Historian to Speak at the Culinary Institute of America About Black Chefs in 18th and 19th Century America
Hyde Park, NY – Culinary historian Michael W. Twitty takes
a look at the lives of colonial and
antebellum-era African-American cooks during a lecture at The Culinary
Institute of America (CIA) on Thursday, January 9. "Dining from a Haunted
Plate: Becoming an 18th and 19th Century Black Chef," takes place at 2
p.m. in the Danny Kaye Theatre. The public is invited to attend the talk, which
is part of the college's Dooley Lecture Series.
Mr. Twitty will show how African food traditions met and melded
with each other and with the traditions of indigenous peoples and Western
Europe. He explains how the cooking techniques and flavors of West and Central African
cuisines were transformed by early African-American chefs into the Western food
culture and tradition with which we are familiar.
Michael W. Twitty is a scholar
focusing on historic African-American food and folk culture and the culinary
traditions of historic Africa and the diaspora.
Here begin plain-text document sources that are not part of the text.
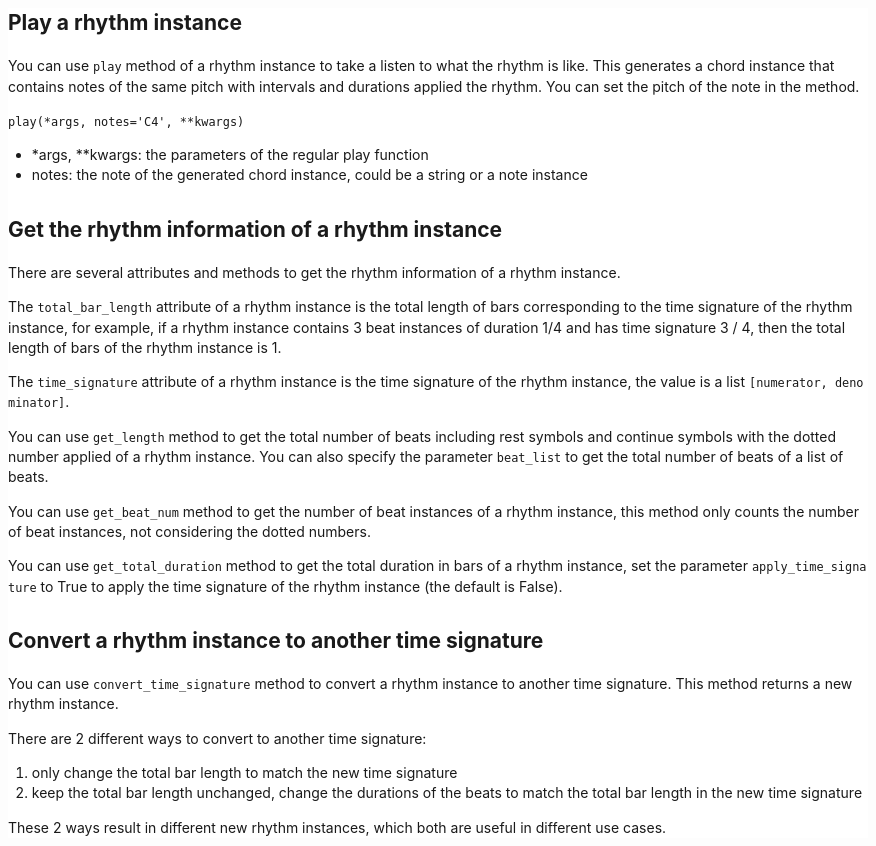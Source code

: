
 ```python
```



## Play a rhythm instance

You can use `play` method of a rhythm instance to take a listen to what the rhythm is like. This generates a chord instance that contains notes of the same pitch with intervals and durations applied the rhythm. You can set the pitch of the note in the method.

```
play(*args, notes='C4', **kwargs)
```

* *args, **kwargs: the parameters of the regular play function
* notes: the note of the generated chord instance, could be a string or a note instance



## Get the rhythm information of a rhythm instance

There are several attributes and methods to get the rhythm information of a rhythm instance.

The `total_bar_length` attribute of a rhythm instance is the total length of bars corresponding to the time signature of the rhythm instance, for example, if a rhythm instance contains 3 beat instances of duration 1/4 and has time signature 3 / 4, then the total length of bars of the rhythm instance is 1.

The `time_signature` attribute of a rhythm instance is the time signature of the rhythm instance, the value is a list `[numerator, denominator]`.

You can use `get_length` method to get the total number of beats including rest symbols and continue symbols with the dotted number applied of a rhythm instance. You can also specify the parameter `beat_list` to get the total number of beats of a list of beats.

You can use `get_beat_num` method to get the number of beat instances of a rhythm instance, this method only counts the number of beat instances, not considering the dotted numbers.

You can use `get_total_duration` method to get the total duration in bars of a rhythm instance, set the parameter `apply_time_signature` to True to apply the time signature of the rhythm instance (the default is False).



## Convert a rhythm instance to another time signature

You can use `convert_time_signature` method to convert a rhythm instance to another time signature. This method returns a new rhythm instance.

There are 2 different ways to convert to another time signature:

1. only change the total bar length to match the new time signature
2. keep the total bar length unchanged, change the durations of the beats to match the total bar length in the new time signature

These 2 ways result in different new rhythm instances, which both are useful in different use cases.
He recently spoke at the MAD3
Symposium in Copenhagen regarding culinary injustice. His television appearances
include Bizarre Foods America with
Andrew Zimmern and the PBS documentary Many Rivers to Cross with Dr. Henry
Louis Gates. Twitty's blog, Afroculinaria.com, earned
him the honor of "One of Five Food Writers to Watch in 2012," by the Chicago Tribune and "20 Greatest
(American) Food Bloggers of All Time" by First
The Danny Kaye Theatre is located in the Conrad N. Hilton
Library on the CIA campus, on Route 9 in Hyde Park. Seating is available on a first-come, first-served basis.
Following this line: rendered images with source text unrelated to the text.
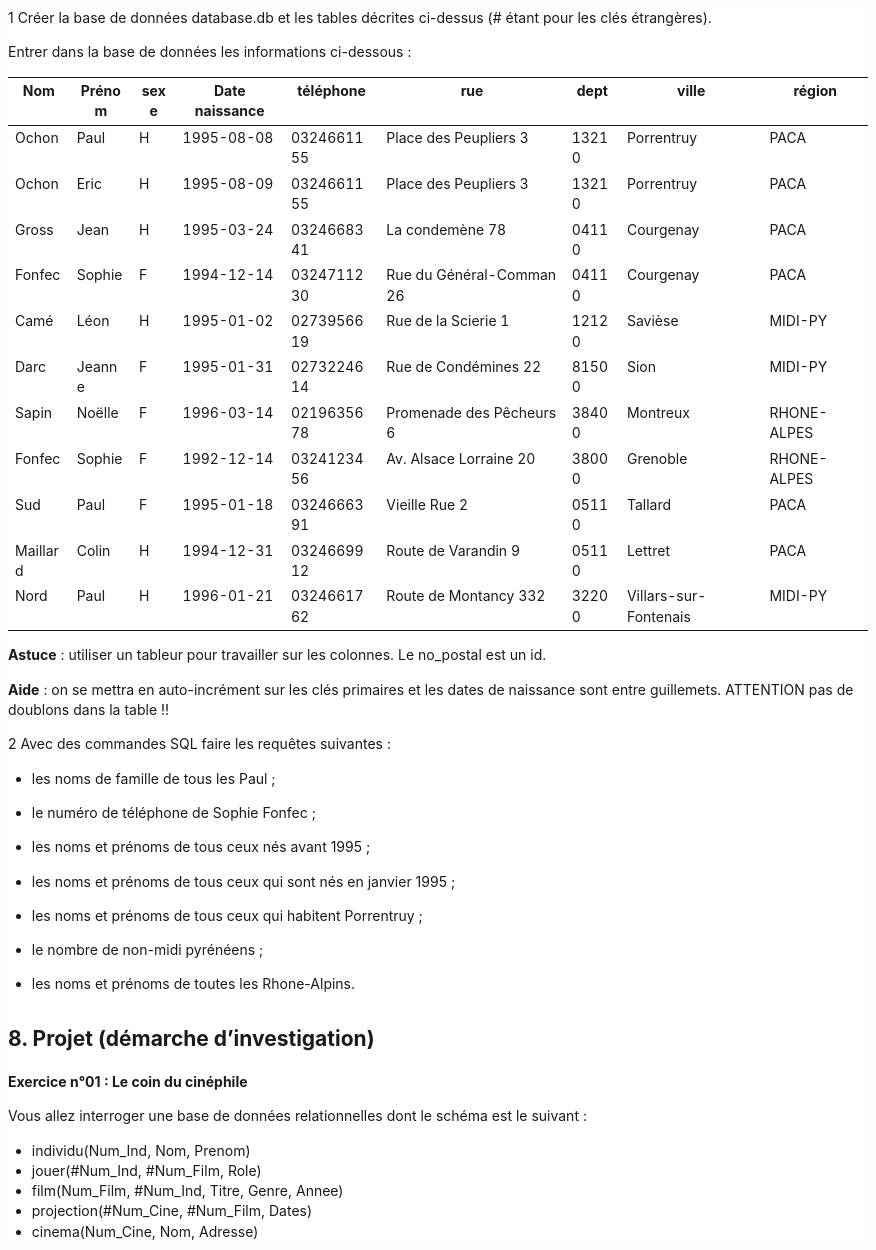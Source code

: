 1 Créer la base de données database.db et les tables décrites ci-dessus (# étant pour les clés étrangères).

Entrer dans la base de données les informations ci-dessous :

|**Nom**|**Prénom**|**sexe**|**Date naissance**|**téléphone**|**rue**|**dept**|**ville**|**région**|
| - | - | - | - | - | - | - | - | - |
|Ochon|Paul|H|1995-08-08|0324661155|Place des Peupliers 3|13210|Porrentruy|PACA|
|Ochon|Eric|H|1995-08-09|0324661155|Place des Peupliers 3|13210|Porrentruy|PACA|
|Gross|Jean|H|1995-03-24|0324668341|La condemène 78|04110|Courgenay|PACA|
|Fonfec|Sophie|F|1994-12-14|0324711230|Rue du Général-Comman 26|04110|Courgenay|PACA|
|Camé|Léon|H|1995-01-02|0273956619|Rue de la Scierie 1|12120|Savièse|MIDI-PY|
|Darc|Jeanne|F|1995-01-31|0273224614|Rue de Condémines 22|81500|Sion|MIDI-PY|
|Sapin|Noëlle|F|1996-03-14|0219635678|Promenade des Pêcheurs 6|38400|Montreux|RHONE-ALPES|
|Fonfec|Sophie|F|1992-12-14|0324123456|Av. Alsace Lorraine 20|38000|Grenoble|RHONE-ALPES|
|Sud|Paul|F|1995-01-18|0324666391|Vieille Rue 2|05110|Tallard|PACA|
|Maillard|Colin|H|1994-12-31|0324669912|Route de Varandin 9|05110|Lettret|PACA|
|Nord|Paul|H|1996-01-21|0324661762|Route de Montancy 332|32200|Villars-sur-Fontenais|MIDI-PY|


**Astuce** : utiliser un tableur pour travailler sur les colonnes.  Le no\_postal est un id. 

**Aide** : on se mettra en auto-incrément sur les clés primaires et les dates de naissance sont entre guillemets. ATTENTION pas de doublons dans la table !!

2 Avec des commandes SQL faire les requêtes suivantes :

- les noms de famille de tous les Paul ;

- le numéro de téléphone de Sophie Fonfec ;

- les noms et prénoms de tous ceux nés avant 1995 ;

- les noms et prénoms de tous ceux qui sont nés en janvier 1995 ;

- les noms et prénoms de tous ceux qui habitent Porrentruy ;

- le nombre de non-midi pyrénéens ;

- les noms et prénoms de toutes les Rhone-Alpins.


## <a name="_toc173365588"></a>**8. Projet (démarche d’investigation)**
**Exercice n°01 : Le coin du cinéphile**

Vous allez interroger une base de données relationnelles dont le schéma est le suivant :

- individu(Num\_Ind, Nom, Prenom)
- jouer(#Num\_Ind, #Num\_Film, Role)
- film(Num\_Film, #Num\_Ind, Titre, Genre, Annee)
- projection(#Num\_Cine, #Num\_Film, Dates)
- cinema(Num\_Cine, Nom, Adresse)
The Dooley Lecture Series brings food industry leaders, as well as experts on international
relations and other interesting luminaries, to The Culinary Institute of America. It is named for Carroll F.
Dooley, the first director of the college's food preparation division in 1946.
His daughter, Patricia Dooley Fortenbaugh, has been
funding the series since its inception in 2002.
Michael W. Twitty (Photo provided)
Founded in 1946, The Culinary Institute of America is an independent,
not-for-profit college offering associate and bachelor's degrees with majors in
culinary arts, baking and pastry arts, and culinary science, as well as
certificate programs in culinary arts and wine and beverage studies. As the
world's premier culinary college, the CIA provides thought leadership in the
areas of health & wellness, sustainability, and world cuisines &
cultures through research and conferences. The CIA has a network of 46,000
alumni that includes industry leaders such as Grant Achatz,
Anthony Bourdain, Roy Choi, Cat Cora, Dan Coudreaut, Steve Ells, Johnny Iuzzini,
Charlie Palmer, and Roy Yamaguchi. The CIA also offers courses for
professionals and enthusiasts, as well as consulting services in support of
innovation for the foodservice and hospitality industry. The college has
campuses in Hyde Park, NY; St. Helena, CA; San Antonio, TX; and Singapore.